Work instructions: Reproduce, exactly and in full, only the lines below from the one containing "- 운영체제의 목적 : **컴퓨터" through the one containing "- 위 용어들은 컴퓨터에서 여러 작업을 동시에 수행하는것을 뜻함".

Excerpted records:
☆ ☆ ☆ ☆ ☆ ☆ ☆

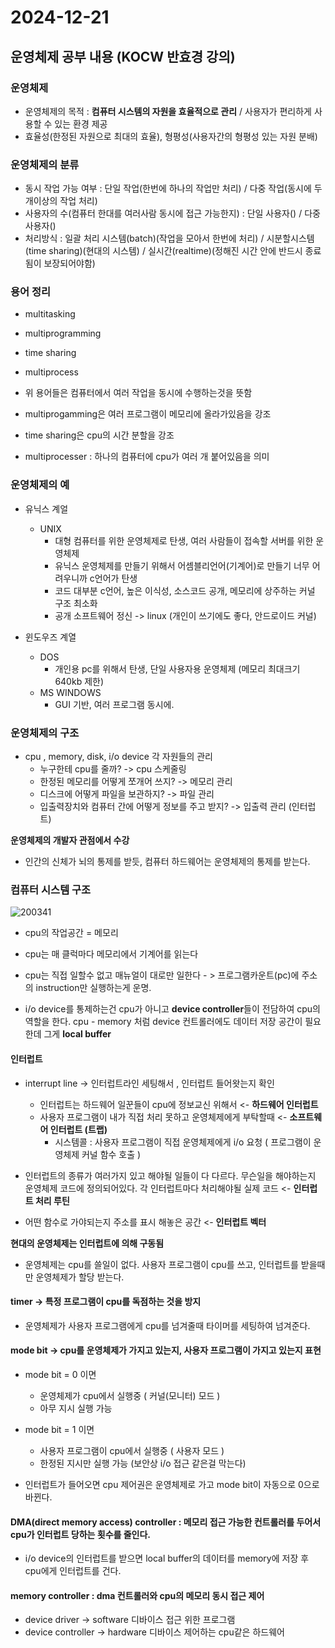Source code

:  # 2024-12-21

## 운영체제 공부 내용 (KOCW 반효경 강의)

### 운영체제
- 운영체제의 목적 : **컴퓨터 시스템의 자원을 효율적으로 관리** / 사용자가 편리하게 사용할 수 있는 환경 제공
- 효율성(한정된 자원으로 최대의 효율), 형평성(사용자간의 형평성 있는 자원 분배)

### 운영체제의 분류
- 동시 작업 가능 여부 : 단일 작업(한번에 하나의 작업만 처리) / 다중 작업(동시에 두개이상의 작업 처리)
- 사용자의 수(컴퓨터 한대를 여러사람 동시에 접근 가능한지) : 단일 사용자() / 다중 사용자()
- 처리방식 : 일괄 처리 시스템(batch)(작업을 모아서 한번에 처리)  / 시분할시스템(time sharing)(현대의 시스템) / 실시간(realtime)(정해진 시간 안에 반드시 종료됨이 보장되어야함)

### 용어 정리
- multitasking
- multiprogramming
- time sharing
- multiprocess

- 위 용어들은 컴퓨터에서 여러 작업을 동시에 수행하는것을 뜻함
- multiprogamming은 여러 프로그램이 메모리에 올라가있음을 강조
- time sharing은 cpu의 시간 분할을 강조

- multiprocesser : 하나의 컴퓨터에 cpu가 여러 개 붙어있음을 의미

### 운영체제의 예
- 유닉스 계얼
  - UNIX
    - 대형 컴퓨터를 위한 운영체제로 탄생, 여러 사람들이 접속할 서버를 위한 운영체제
    - 유닉스 운영체제를 만들기 위해서 어셈블리언어(기계어)로 만들기 너무 어려우니까 c언어가 탄생
    - 코드 대부분 c언어, 높은 이식성, 소스코드 공개, 메모리에 상주하는 커널 구조 최소화 
    - 공개 소프트웨어 정신 -> linux (개인이 쓰기에도 좋다, 안드로이드 커널)

- 윈도우즈 계열
  - DOS
    - 개인용 pc를 위해서 탄생, 단일 사용자용 운영체제 (메모리 최대크기 640kb 제한)
  - MS WINDOWS
    - GUI 기반, 여러 프로그램 동시에. 

### 운영체제의 구조
- cpu , memory, disk, i/o device 각 자원들의 관리
  - 누구한테 cpu를 줄까? -> cpu 스케줄링
  - 한정된 메모리를 어떻게 쪼개어 쓰지? -> 메모리 관리 
  - 디스크에 어떻게 파일을 보관하지? -> 파일 관리
  - 입출력장치와 컴퓨터 간에 어떻게 정보를 주고 받지? -> 입출력 관리 (인터럽트)



**운영체제의 개발자 관점에서 수강**
- 인간의 신체가 뇌의 통제를 받듯, 컴퓨터 하드웨어는 운영체제의 통제를 받는다.

### 컴퓨터 시스템 구조   

![200341](https://github.com/user-attachments/assets/34b701e2-bd8e-4dda-8ac8-009155cca07c)

- cpu의 작업공간 = 메모리 
- cpu는  매 클럭마다 메모리에서 기계어를 읽는다
- cpu는 직접 일할수 없고 매뉴얼이 대로만 일한다 - > 프로그램카운트(pc)에 주소의 instruction만 실행하는게 운명.

- i/o device를 통제하는건 cpu가 아니고 **device controller**들이 전담하여 cpu의 역할을 한다.
cpu - memory 처럼 device 컨트롤러에도 데이터 저장  공간이 필요한데 그게 **local buffer**

#### 인터럽트
  - interrupt line -> 인터럽트라인 세팅해서 , 인터럽트 들어왓는지 확인
    - 인터럽트는 하드웨어 일꾼들이 cpu에 정보교신 위해서 <- **하드웨어 인터럽트**
    - 사용자 프로그램이 내가 직접 처리 못하고 운영체제에게 부탁할때 <- **소프트웨어 인터럽트 (트랩)**
      - 시스템콜 : 사용자 프로그램이 직접 운영체제에게 i/o 요청 ( 프로그램이 운영체제 커널 함수 호출 )


  - 인터럽트의 종류가 여러가지 있고 해야될 일들이 다 다르다. 무슨일을 해야하는지 운영체제 코드에 정의되어있다.
각 인터럽트마다 처리해야될 실제 코드 <- **인터럽트 처리 루틴**
  - 어떤 함수로 가야되는지 주소를 표시 해놓은 공간 <- **인터럽트 벡터**

**현대의 운영체제는 인터럽트에 의해 구동됨**           
  - 운영체제는 cpu를 쓸일이 없다. 사용자 프로그램이 cpu를 쓰고, 인터럽트를 받을때만 운영체제가 할당 받는다.


#### timer -> 특정 프로그램이 cpu를 독점하는 것을  방지
  - 운영체제가 사용자 프로그램에게 cpu를 넘겨줄때 타이머를 세팅하여 넘겨준다.

#### mode bit -> cpu를 운영체제가 가지고 있는지, 사용자 프로그램이 가지고 있는지 표현
  - mode bit = 0 이면 
    - 운영체제가 cpu에서 실행중 ( 커널(모니터) 모드 ) 
    - 아무 지시 실행 가능
  - mode bit = 1 이면 
    - 사용자 프로그램이 cpu에서 실행중 ( 사용자 모드 )
    - 한정된 지시만 실행 가능 (보안상 i/o 접근 같은걸 막는다)

- 인터럽트가 들어오면 cpu 제어권은 운영체제로 가고 mode bit이 자동으로 0으로 바뀐다.

#### DMA(direct memory access) controller : 메모리 접근 가능한 컨트롤러를 두어서 cpu가 인터럽트 당하는 횟수를 줄인다.
  - i/o device의 인터럽트를 받으면 local buffer의 데이터를 memory에 저장 후 cpu에게 인터럽트를 건다.

#### memory controller : dma 컨트롤러와 cpu의 메모리 동시 접근 제어

- device driver -> software 디바이스 접근 위한 프로그램
- device controller -> hardware 디바이스 제어하는 cpu같은 하드웨어    

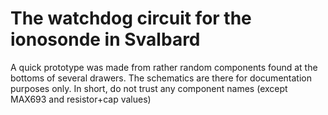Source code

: # The watchdog circuit for the ionosonde in Svalbard

A quick prototype was made from rather random components found at the bottoms of several drawers. The schematics are there for documentation purposes only. In short, do not trust any component names (except MAX693 and resistor+cap values)
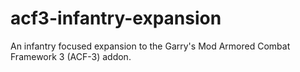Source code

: # acf3-infantry-expansion
An infantry focused expansion to the Garry's Mod Armored Combat Framework 3 (ACF-3) addon.
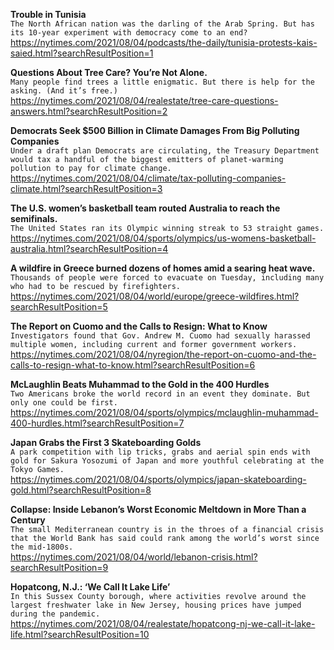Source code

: **Trouble in Tunisia**\
`The North African nation was the darling of the Arab Spring. But has its 10-year experiment with democracy come to an end?`\
https://nytimes.com/2021/08/04/podcasts/the-daily/tunisia-protests-kais-saied.html?searchResultPosition=1

**Questions About Tree Care? You’re Not Alone.**\
`Many people find trees a little enigmatic. But there is help for the asking. (And it’s free.)`\
https://nytimes.com/2021/08/04/realestate/tree-care-questions-answers.html?searchResultPosition=2

**Democrats Seek $500 Billion in Climate Damages From Big Polluting Companies**\
`Under a draft plan Democrats are circulating, the Treasury Department would tax a handful of the biggest emitters of planet-warming pollution to pay for climate change.`\
https://nytimes.com/2021/08/04/climate/tax-polluting-companies-climate.html?searchResultPosition=3

**The U.S. women’s basketball team routed Australia to reach the semifinals.**\
`The United States ran its Olympic winning streak to 53 straight games.`\
https://nytimes.com/2021/08/04/sports/olympics/us-womens-basketball-australia.html?searchResultPosition=4

**A wildfire in Greece burned dozens of homes amid a searing heat wave.**\
`Thousands of people were forced to evacuate on Tuesday, including many who had to be rescued by firefighters.`\
https://nytimes.com/2021/08/04/world/europe/greece-wildfires.html?searchResultPosition=5

**The Report on Cuomo and the Calls to Resign: What to Know**\
`Investigators found that Gov. Andrew M. Cuomo had sexually harassed multiple women, including current and former government workers.`\
https://nytimes.com/2021/08/04/nyregion/the-report-on-cuomo-and-the-calls-to-resign-what-to-know.html?searchResultPosition=6

**McLaughlin Beats Muhammad to the Gold in the 400 Hurdles**\
`Two Americans broke the world record in an event they dominate. But only one could be first.`\
https://nytimes.com/2021/08/04/sports/olympics/mclaughlin-muhammad-400-hurdles.html?searchResultPosition=7

**Japan Grabs the First 3 Skateboarding Golds**\
`A park competition with lip tricks, grabs and aerial spin ends with gold for Sakura Yosozumi of Japan and more youthful celebrating at the Tokyo Games.`\
https://nytimes.com/2021/08/04/sports/olympics/japan-skateboarding-gold.html?searchResultPosition=8

**Collapse: Inside Lebanon’s Worst Economic Meltdown in More Than a Century**\
`The small Mediterranean country is in the throes of a financial crisis that the World Bank has said could rank among the world’s worst since the mid-1800s.`\
https://nytimes.com/2021/08/04/world/lebanon-crisis.html?searchResultPosition=9

**Hopatcong, N.J.: ‘We Call It Lake Life’**\
`In this Sussex County borough, where activities revolve around the largest freshwater lake in New Jersey, housing prices have jumped during the pandemic.`\
https://nytimes.com/2021/08/04/realestate/hopatcong-nj-we-call-it-lake-life.html?searchResultPosition=10

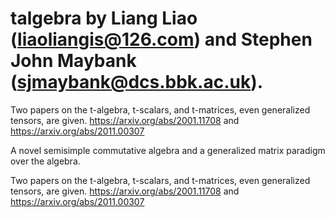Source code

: # talgebra by Liang Liao (liaoliangis@126.com) and Stephen John Maybank (sjmaybank@dcs.bbk.ac.uk). 
Two papers on the t-algebra, t-scalars, and t-matrices, even generalized tensors, are given. 
https://arxiv.org/abs/2001.11708 and https://arxiv.org/abs/2011.00307

A novel semisimple commutative algebra and a generalized matrix paradigm over the algebra.  


Two papers on the t-algebra, t-scalars, and t-matrices, even generalized tensors, are given. 
https://arxiv.org/abs/2001.11708 and https://arxiv.org/abs/2011.00307

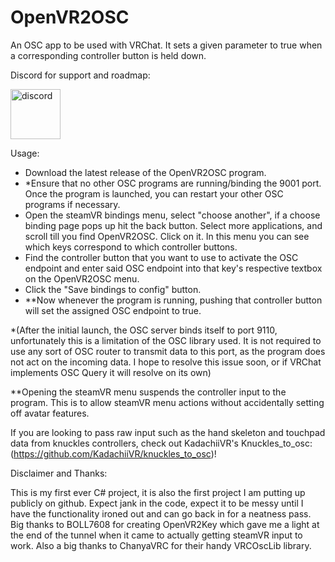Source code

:# OpenVR2OSC

An OSC app to be used with VRChat. It sets a given parameter to true when a corresponding controller button is held down.

Discord for support and roadmap: 

[<img src="https://assets-global.website-files.com/6257adef93867e50d84d30e2/636e0b5061df29d55a92d945_full_logo_blurple_RGB.svg" alt="discord" width="80"/>](https://discord.gg/Wvnz28xeVM)

Usage:
- Download the latest release of the OpenVR2OSC program.
- \*Ensure that no other OSC programs are running/binding the 9001 port. Once the program is launched, you can restart your other OSC programs if necessary.
- Open the steamVR bindings menu, select "choose another", if a choose binding page pops up hit the back button. Select more applications, and scroll till you find OpenVR2OSC. Click on it. In this menu you can see which keys correspond to which controller buttons. 
- Find the controller button that you want to use to activate the OSC endpoint and enter said OSC endpoint into that key's respective textbox on the OpenVR2OSC menu.
- Click the "Save bindings to config" button. 
- \*\*Now whenever the program is running, pushing that controller button will set the assigned OSC endpoint to true.

\*(After the initial launch, the OSC server binds itself to port 9110, unfortunately this is a limitation of the OSC library used. It is not required to use any sort of OSC router to transmit data to this port, as the program does not act on the incoming data. I hope to resolve this issue soon, or if VRChat implements OSC Query it will resolve on its own)

\*\*Opening the steamVR menu suspends the controller input to the program. This is to allow steamVR menu actions without accidentally setting off avatar features. 



If you are looking to pass raw input such as the hand skeleton and touchpad data from knuckles controllers, check out KadachiiVR's Knuckles_to_osc: (https://github.com/KadachiiVR/knuckles_to_osc)!

Disclaimer and Thanks:

This is my first ever C# project, it is also the first project I am putting up publicly on github. Expect jank in the code, expect it to be messy until I have the functionality ironed out and can go back in for a neatness pass. Big thanks to BOLL7608 for creating OpenVR2Key which gave me a light at the end of the tunnel when it came to actually getting steamVR input to work. Also a big thanks to ChanyaVRC for their handy VRCOscLib library.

☆ ☆ ☆ ☆ ☆ ☆ ☆

Task result:
- 운영체제의 목적 : **컴퓨터 시스템의 자원을 효율적으로 관리** / 사용자가 편리하게 사용할 수 있는 환경 제공
- 효율성(한정된 자원으로 최대의 효율), 형평성(사용자간의 형평성 있는 자원 분배)

### 운영체제의 분류
- 동시 작업 가능 여부 : 단일 작업(한번에 하나의 작업만 처리) / 다중 작업(동시에 두개이상의 작업 처리)
- 사용자의 수(컴퓨터 한대를 여러사람 동시에 접근 가능한지) : 단일 사용자() / 다중 사용자()
- 처리방식 : 일괄 처리 시스템(batch)(작업을 모아서 한번에 처리)  / 시분할시스템(time sharing)(현대의 시스템) / 실시간(realtime)(정해진 시간 안에 반드시 종료됨이 보장되어야함)

### 용어 정리
- multitasking
- multiprogramming
- time sharing
- multiprocess

- 위 용어들은 컴퓨터에서 여러 작업을 동시에 수행하는것을 뜻함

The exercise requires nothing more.